Sebagai konsumen, faktor kenyaman adalah salah satu pertimbangan ketika memilih tempat makan diluar rumah. Faktor kenyamanan ini tentu tidak hanya mengenai menu yang sesuai selera dan kebutuhan. Terlepas dari itu, tempat makan yang bersih dan dilengkapi musholla misalnya, selalu lebih menarik bagi pengunjung. Satu lagi hal yang tidak kalah pentingnya yakni pelayanan yang baik, pramusaji yang ramah dan berpenampilan rapi/bersih misalnya, tentu akan sangat mengesankan dan meyakinkan konsumen untuk merekomendasikan tempat makan itu kepada orang lain.

Lalu, hari gini adakah tempat makan yang masih belum paham konsep-konsep diatas tadi? Adakah yang masih kurang baik dari segi pelayanan kepada konsumen?. Jawabannya tentu ada saja, sesuai dengan pengalaman sendiri.

Suatu siang yang terik di musim hujan, gak enak banget kan, di bulan-bulan yang biasanya curah hujannya tinggi tapi justru teriknya mengganas. “Stop…stop…!”, bidadari mungil dibelakangku memaksa tanganku menekan rem motor. Rupanya ia mau mampir di sebuah tempat makan yang ia kenal betul menyediakan makanan favoritnya.

Dengan duduk manis (walau yang duduk belum tentu manis…eeeaaa) kamipun menunggu pesanan. Tak lama pesananpun datang, aroma makanan yang menggoda tercium dari nampan ditangan pramusaji yang sepertinya kekurangan stok senyum itu. Tapi tak apalah, toh senyum kami insyaallah lebih manis dari miliknya…eeeaaa.., lagian kami sudah hafal betul hal-hal seperti itu, karena ini bukan pertama kali kami mampir ditempat ini.

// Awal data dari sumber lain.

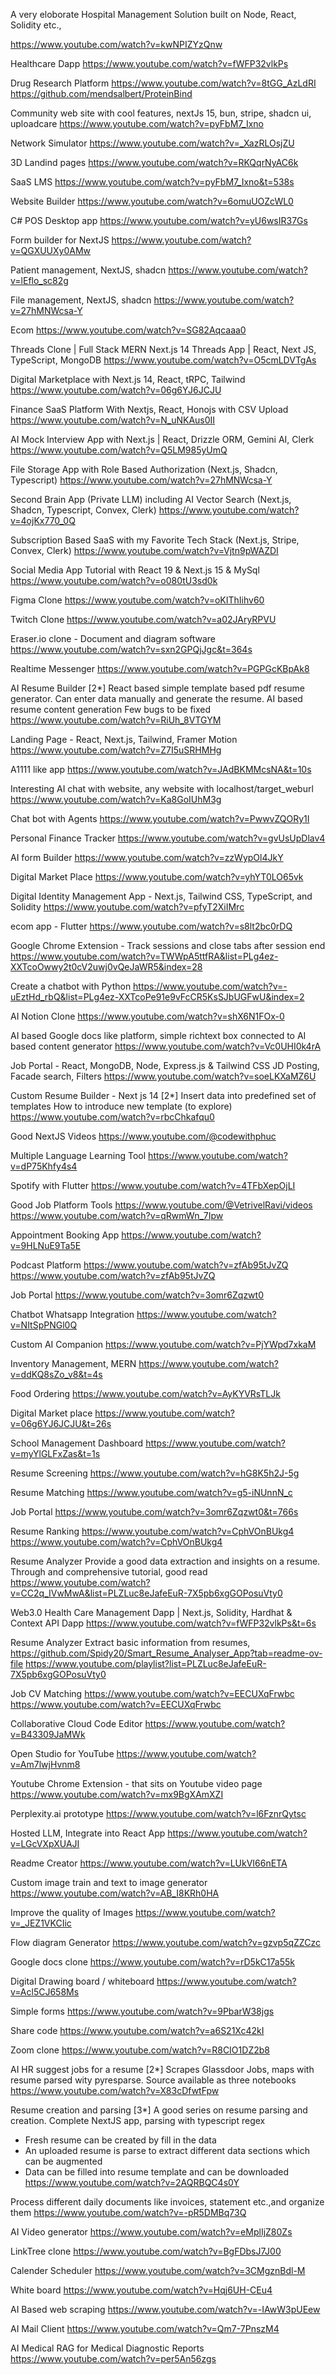 A very eloborate Hospital Management Solution built on Node, React, Solidity etc.,

https://www.youtube.com/watch?v=kwNPIZYzQnw


Healthcare Dapp
https://www.youtube.com/watch?v=fWFP32vlkPs


Drug Research Platform
https://www.youtube.com/watch?v=8tGG_AzLdRI
https://github.com/mendsalbert/ProteinBind


Community web site with cool features, nextJs 15, bun, stripe, shadcn ui, uploadcare
https://www.youtube.com/watch?v=pyFbM7_Ixno


Network Simulator
https://www.youtube.com/watch?v=_XazRLOsjZU


3D Landind pages
https://www.youtube.com/watch?v=RKQqrNyAC6k

SaaS LMS
https://www.youtube.com/watch?v=pyFbM7_Ixno&t=538s

Website Builder
https://www.youtube.com/watch?v=6omuUOZcWL0


C# POS Desktop app
https://www.youtube.com/watch?v=yU6wsIR37Gs


Form builder for NextJS
https://www.youtube.com/watch?v=QGXUUXy0AMw

Patient management, NextJS, shadcn
https://www.youtube.com/watch?v=lEflo_sc82g

File  management, NextJS, shadcn
https://www.youtube.com/watch?v=27hMNWcsa-Y

Ecom 
https://www.youtube.com/watch?v=SG82Aqcaaa0

Threads Clone | Full Stack MERN Next.js 14 Threads App | React, Next JS, TypeScript, MongoDB
https://www.youtube.com/watch?v=O5cmLDVTgAs

Digital Marketplace with Next.js 14, React, tRPC, Tailwind 
https://www.youtube.com/watch?v=06g6YJ6JCJU

Finance SaaS Platform With Nextjs, React, Honojs with CSV Upload
https://www.youtube.com/watch?v=N_uNKAus0II


AI Mock Interview App with Next.js | React, Drizzle ORM, Gemini AI, Clerk
https://www.youtube.com/watch?v=Q5LM985yUmQ

File Storage App with Role Based Authorization (Next.js, Shadcn, Typescript)
https://www.youtube.com/watch?v=27hMNWcsa-Y

Second Brain App (Private LLM) including AI Vector Search (Next.js, Shadcn, Typescript, Convex, Clerk)
https://www.youtube.com/watch?v=4ojKx770_0Q

Subscription Based SaaS with my Favorite Tech Stack (Next.js, Stripe, Convex, Clerk)
https://www.youtube.com/watch?v=Vjtn9pWAZDI

Social Media App Tutorial with React 19 & Next.js 15 & MySql
https://www.youtube.com/watch?v=o080tU3sd0k

Figma Clone
https://www.youtube.com/watch?v=oKIThIihv60

Twitch Clone
https://www.youtube.com/watch?v=a02JAryRPVU

Eraser.io clone - Document and diagram software
https://www.youtube.com/watch?v=sxn2GPQjJgc&t=364s

Realtime Messenger
https://www.youtube.com/watch?v=PGPGcKBpAk8

AI Resume Builder [2*]
React based simple template based pdf resume generator. Can enter data manually and generate the resume.
AI based resume content generation
Few bugs to be fixed
https://www.youtube.com/watch?v=RiUh_8VTGYM

Landing Page - React, Next.js, Tailwind, Framer Motion
https://www.youtube.com/watch?v=Z7I5uSRHMHg


A1111 like app
https://www.youtube.com/watch?v=JAdBKMMcsNA&t=10s


Interesting AI chat with website, any website with localhost/target_weburl
https://www.youtube.com/watch?v=Ka8GoIUhM3g

Chat bot with Agents
https://www.youtube.com/watch?v=PwwvZQORy1I

Personal Finance Tracker
https://www.youtube.com/watch?v=gvUsUpDlav4

AI form Builder
https://www.youtube.com/watch?v=zzWypOl4JkY

Digital Market Place 
https://www.youtube.com/watch?v=yhYT0LO65vk

Digital Identity Management App - Next.js, Tailwind CSS, TypeScript, and Solidity
https://www.youtube.com/watch?v=pfyT2XiIMrc

ecom app - Flutter
https://www.youtube.com/watch?v=s8lt2bc0rDQ

Google Chrome Extension - Track sessions and close tabs after session end
https://www.youtube.com/watch?v=TWWpA5ttfRA&list=PLg4ez-XXTcoOwwy2t0cV2uwj0vQeJaWR5&index=28


Create a chatbot with Python
https://www.youtube.com/watch?v=-uEztHd_rbQ&list=PLg4ez-XXTcoPe91e9vFcCR5KsSJbUGFwU&index=2

AI Notion Clone
https://www.youtube.com/watch?v=shX6N1FOx-0

AI based Google docs like platform, simple richtext box connected to AI based content generator
https://www.youtube.com/watch?v=Vc0UHI0k4rA

Job Portal - React, MongoDB, Node, Express.js & Tailwind CSS
JD Posting, Facade search, Filters
https://www.youtube.com/watch?v=soeLKXaMZ6U

Custom Resume Builder - Next js 14 [2*]
Insert data into predefined set of templates
How to introduce new template (to explore)
https://www.youtube.com/watch?v=rbcChkafqu0

Good NextJS Videos
https://www.youtube.com/@codewithphuc


Multiple Language Learning Tool
https://www.youtube.com/watch?v=dP75Khfy4s4


Spotify with Flutter
https://www.youtube.com/watch?v=4TFbXepOjLI

Good Job Platform Tools
https://www.youtube.com/@VetrivelRavi/videos
https://www.youtube.com/watch?v=qRwmWn_7Ipw


Appointment Booking App
https://www.youtube.com/watch?v=9HLNuE9Ta5E

Podcast Platform
https://www.youtube.com/watch?v=zfAb95tJvZQ
https://www.youtube.com/watch?v=zfAb95tJvZQ

Job Portal
https://www.youtube.com/watch?v=3omr6Zqzwt0

Chatbot Whatsapp Integration
https://www.youtube.com/watch?v=NItSpPNGl0Q

Custom AI Companion
https://www.youtube.com/watch?v=PjYWpd7xkaM

Inventory Management, MERN
https://www.youtube.com/watch?v=ddKQ8sZo_v8&t=4s

Food Ordering
https://www.youtube.com/watch?v=AyKYVRsTLJk

Digital Market place
https://www.youtube.com/watch?v=06g6YJ6JCJU&t=26s

School Management Dashboard
https://www.youtube.com/watch?v=myYlGLFxZas&t=1s

Resume Screening
https://www.youtube.com/watch?v=hG8K5h2J-5g

Resume Matching
https://www.youtube.com/watch?v=g5-iNUnnN_c

Job Portal
https://www.youtube.com/watch?v=3omr6Zqzwt0&t=766s

Resume Ranking
https://www.youtube.com/watch?v=CphVOnBUkg4
https://www.youtube.com/watch?v=CphVOnBUkg4

Resume Analyzer
Provide a good data extraction and insights on a resume. Through and comprehensive tutorial, good read
https://www.youtube.com/watch?v=CC2q_IVwMwA&list=PLZLuc8eJafeEuR-7X5pb6xgGOPosuVty0

Web3.0 Health Care Management Dapp | Next.js, Solidity, Hardhat & Context API Dapp
https://www.youtube.com/watch?v=fWFP32vlkPs&t=6s

Resume Analyzer
Extract basic information from resumes, 
https://github.com/Spidy20/Smart_Resume_Analyser_App?tab=readme-ov-file
https://www.youtube.com/playlist?list=PLZLuc8eJafeEuR-7X5pb6xgGOPosuVty0

Job CV Matching
https://www.youtube.com/watch?v=EECUXqFrwbc
https://www.youtube.com/watch?v=EECUXqFrwbc

Collaborative Cloud Code Editor
https://www.youtube.com/watch?v=B43309JaMWk

Open Studio for YouTube
https://www.youtube.com/watch?v=Am7lwjHvnm8

Youtube Chrome Extension - that sits on Youtube video page
https://www.youtube.com/watch?v=mx9BgXAmXZI

Perplexity.ai prototype
https://www.youtube.com/watch?v=l6FznrQytsc

Hosted LLM, Integrate into React App
https://www.youtube.com/watch?v=LGcVXpXUAJI

Readme Creator
https://www.youtube.com/watch?v=LUkVI66nETA

Custom image train and text to image generator
https://www.youtube.com/watch?v=AB_I8KRh0HA

Improve the quality of Images
https://www.youtube.com/watch?v=_JEZ1VKCIic

Flow diagram Generator
https://www.youtube.com/watch?v=gzvp5qZZCzc

Google docs clone
https://www.youtube.com/watch?v=rD5kC17a55k

Digital Drawing board / whiteboard
https://www.youtube.com/watch?v=Acl5CJ658Ms

Simple forms
https://www.youtube.com/watch?v=9PbarW38jgs

Share code
https://www.youtube.com/watch?v=a6S21Xc42kI

Zoom clone
https://www.youtube.com/watch?v=R8CIO1DZ2b8

AI HR suggest jobs for a resume [2*]
Scrapes Glassdoor Jobs, maps with resume parsed wity pyresparse. Source available as three notebooks
https://www.youtube.com/watch?v=X83cDfwtFpw

Resume creation and parsing [3*]
A good series on resume parsing and creation. Complete NextJS app, parsing with typescript regex
- Fresh resume can be created by fill in the data
- An uploaded resume is parse to extract different data sections which can be augmented
- Data can be filled into resume template and can be downloaded
https://www.youtube.com/watch?v=2AQRBQC4s0Y

Process different daily documents like invoices, statement etc.,and organize them
https://www.youtube.com/watch?v=-pR5DMBq73Q

AI Video generator
https://www.youtube.com/watch?v=eMplIjZ80Zs

LinkTree clone
https://www.youtube.com/watch?v=BgFDbsJ7J00

Calender Scheduler
https://www.youtube.com/watch?v=3CMgznBdl-M

White board
https://www.youtube.com/watch?v=Hqj6UH-CEu4

AI Based web scraping
https://www.youtube.com/watch?v=-IAwW3pUEew


AI Mail Client
https://www.youtube.com/watch?v=Qm7-7PnszM4

AI Medical RAG for Medical Diagnostic Reports
https://www.youtube.com/watch?v=per5An56zgs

Kita lupakan sejenak tentang persediaan senyum yang sepertinya mengalami krisis ditempat ini. Kami menyantap pesanan setelah terlebih dahulu mengucap do’a sebelum bobo, maksudku do’a sebelum makan he..he…

Rupanya pramusajinya tidak langsung meninggalkan kami setelah mengantar pesanan, melainkan duduk di bangku sebelah yang kosong dan ikut nonton teve. Tak apalah, toh tidak mengganggu kenyamanan kami, namun ternyata ada hal tidak pernah kubayangkan sebelumnya terjadi, pemandangan yang sangat mengganggu itu hadir didepan kami, pemandangan yang sangat mengusik kenyamanan dan seketika itu juga menekan nafsu makanku. “Wah…penekan nafsu makan yang ini benar-benar ampuh, kalah ampuh dari berbagai jenis obat diet yang beredar dipasaran”, gumamku tapi cuma didalam hati.

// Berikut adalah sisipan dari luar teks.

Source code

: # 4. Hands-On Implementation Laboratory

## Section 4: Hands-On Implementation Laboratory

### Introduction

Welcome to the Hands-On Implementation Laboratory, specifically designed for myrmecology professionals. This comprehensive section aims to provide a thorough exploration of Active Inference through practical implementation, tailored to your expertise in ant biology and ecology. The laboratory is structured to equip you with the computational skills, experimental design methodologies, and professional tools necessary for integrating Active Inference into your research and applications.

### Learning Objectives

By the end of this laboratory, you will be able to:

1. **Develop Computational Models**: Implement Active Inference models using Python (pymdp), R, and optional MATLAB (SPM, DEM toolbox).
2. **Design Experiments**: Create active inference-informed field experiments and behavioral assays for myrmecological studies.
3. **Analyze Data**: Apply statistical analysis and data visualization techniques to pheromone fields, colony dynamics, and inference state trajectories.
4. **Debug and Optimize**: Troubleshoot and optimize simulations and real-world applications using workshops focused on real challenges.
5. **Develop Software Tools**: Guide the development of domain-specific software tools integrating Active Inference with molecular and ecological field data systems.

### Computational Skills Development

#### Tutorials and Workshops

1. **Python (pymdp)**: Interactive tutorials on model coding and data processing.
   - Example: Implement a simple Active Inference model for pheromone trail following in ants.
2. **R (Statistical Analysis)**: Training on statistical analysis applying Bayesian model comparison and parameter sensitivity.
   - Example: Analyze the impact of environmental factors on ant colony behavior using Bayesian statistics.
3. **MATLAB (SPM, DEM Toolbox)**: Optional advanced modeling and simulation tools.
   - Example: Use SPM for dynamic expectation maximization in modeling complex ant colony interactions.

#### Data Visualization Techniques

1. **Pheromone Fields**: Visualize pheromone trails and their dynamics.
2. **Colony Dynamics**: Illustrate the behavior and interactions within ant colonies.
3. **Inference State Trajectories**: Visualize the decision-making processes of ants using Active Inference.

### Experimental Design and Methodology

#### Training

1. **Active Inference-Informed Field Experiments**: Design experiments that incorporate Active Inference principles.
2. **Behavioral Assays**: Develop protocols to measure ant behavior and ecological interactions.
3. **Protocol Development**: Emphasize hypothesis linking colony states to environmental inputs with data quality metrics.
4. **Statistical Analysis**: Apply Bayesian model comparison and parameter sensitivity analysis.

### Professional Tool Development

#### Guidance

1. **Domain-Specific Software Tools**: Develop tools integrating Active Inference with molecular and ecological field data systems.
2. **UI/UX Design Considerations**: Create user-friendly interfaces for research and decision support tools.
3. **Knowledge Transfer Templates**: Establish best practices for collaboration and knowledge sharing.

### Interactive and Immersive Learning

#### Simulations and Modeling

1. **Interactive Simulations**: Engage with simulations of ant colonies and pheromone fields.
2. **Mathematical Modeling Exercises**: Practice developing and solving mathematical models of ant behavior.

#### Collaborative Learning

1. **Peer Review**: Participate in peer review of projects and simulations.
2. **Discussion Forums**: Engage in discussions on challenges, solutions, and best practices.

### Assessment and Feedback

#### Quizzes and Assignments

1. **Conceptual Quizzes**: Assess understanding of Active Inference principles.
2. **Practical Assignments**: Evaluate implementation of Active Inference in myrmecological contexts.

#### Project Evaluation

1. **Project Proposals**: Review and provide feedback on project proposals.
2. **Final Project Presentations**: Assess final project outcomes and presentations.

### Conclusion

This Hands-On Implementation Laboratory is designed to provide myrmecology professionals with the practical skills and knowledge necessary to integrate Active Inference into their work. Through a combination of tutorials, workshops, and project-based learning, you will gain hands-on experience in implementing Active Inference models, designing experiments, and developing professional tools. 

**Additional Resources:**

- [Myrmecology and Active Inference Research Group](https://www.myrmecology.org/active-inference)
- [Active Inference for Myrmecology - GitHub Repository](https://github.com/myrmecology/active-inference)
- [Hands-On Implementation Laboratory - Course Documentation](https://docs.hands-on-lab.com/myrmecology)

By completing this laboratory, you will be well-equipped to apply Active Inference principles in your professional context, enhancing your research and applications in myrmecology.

Dalam kondisi yang nggak banget ini, aku memilih untuk bermesraan dengan gawaiku. Tak kugubris celoteh bos cilik disampingku yang lahap menyantap menu didepannya sambil mengguruiku, “Sudah dipesan tapi tak dimakan, mubazzir tau…”.

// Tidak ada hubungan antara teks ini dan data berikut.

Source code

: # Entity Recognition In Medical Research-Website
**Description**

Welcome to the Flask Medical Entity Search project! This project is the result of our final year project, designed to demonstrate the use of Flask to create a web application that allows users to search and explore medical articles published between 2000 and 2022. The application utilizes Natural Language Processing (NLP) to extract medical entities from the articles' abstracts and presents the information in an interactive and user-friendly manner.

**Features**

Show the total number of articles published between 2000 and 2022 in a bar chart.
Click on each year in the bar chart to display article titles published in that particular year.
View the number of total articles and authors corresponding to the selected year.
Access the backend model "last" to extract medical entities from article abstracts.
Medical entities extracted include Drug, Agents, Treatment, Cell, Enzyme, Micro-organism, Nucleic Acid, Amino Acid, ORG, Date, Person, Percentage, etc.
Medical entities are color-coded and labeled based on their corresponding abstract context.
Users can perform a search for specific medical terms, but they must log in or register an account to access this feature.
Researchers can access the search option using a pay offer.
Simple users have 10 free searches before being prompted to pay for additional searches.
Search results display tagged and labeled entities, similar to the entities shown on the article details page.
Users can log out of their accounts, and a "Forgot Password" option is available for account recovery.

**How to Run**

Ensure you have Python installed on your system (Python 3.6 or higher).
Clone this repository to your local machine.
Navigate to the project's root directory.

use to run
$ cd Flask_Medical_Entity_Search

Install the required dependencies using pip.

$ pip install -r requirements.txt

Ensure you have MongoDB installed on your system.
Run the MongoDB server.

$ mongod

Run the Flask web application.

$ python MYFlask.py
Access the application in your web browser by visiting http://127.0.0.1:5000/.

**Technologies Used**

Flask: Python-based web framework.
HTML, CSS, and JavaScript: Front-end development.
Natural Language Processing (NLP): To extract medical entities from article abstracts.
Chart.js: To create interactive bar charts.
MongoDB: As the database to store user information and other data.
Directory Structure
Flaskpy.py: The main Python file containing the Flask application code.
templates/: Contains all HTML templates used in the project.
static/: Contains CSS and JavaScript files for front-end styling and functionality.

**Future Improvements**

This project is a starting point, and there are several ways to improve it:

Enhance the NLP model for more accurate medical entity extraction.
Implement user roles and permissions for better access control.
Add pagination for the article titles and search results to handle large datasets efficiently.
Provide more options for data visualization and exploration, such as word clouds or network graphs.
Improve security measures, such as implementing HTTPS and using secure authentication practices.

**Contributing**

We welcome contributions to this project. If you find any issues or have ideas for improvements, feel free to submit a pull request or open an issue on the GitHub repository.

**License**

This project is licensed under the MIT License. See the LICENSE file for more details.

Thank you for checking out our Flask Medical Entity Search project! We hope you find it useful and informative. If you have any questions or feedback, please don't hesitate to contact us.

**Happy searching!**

Sambil sekuat tenaga menahan mual diperut, buru-buru kutarik tangan gadis cilikku keluar dari tempat itu, meninggalkan makanan didepanku yang sudah lunas tapi tetap dalam porsi utuh. Yah…aku ingin buru-buru meninggalkan tempat ini, tempat dengan menu favorit putriku, tempat yang tak pernah kulupa karena pramusajinya yang sangat memperhatikan kebersihan dirinya sendiri. Sampai-sampai ketika ada pengunjung didepannyapun, ia tetap bergerilya melaksanakan pembersihan ditubuh bagian atasnya alias NGUPIL.

Sampai disini ceritanya, mohon maaf pembaca dilarang mual…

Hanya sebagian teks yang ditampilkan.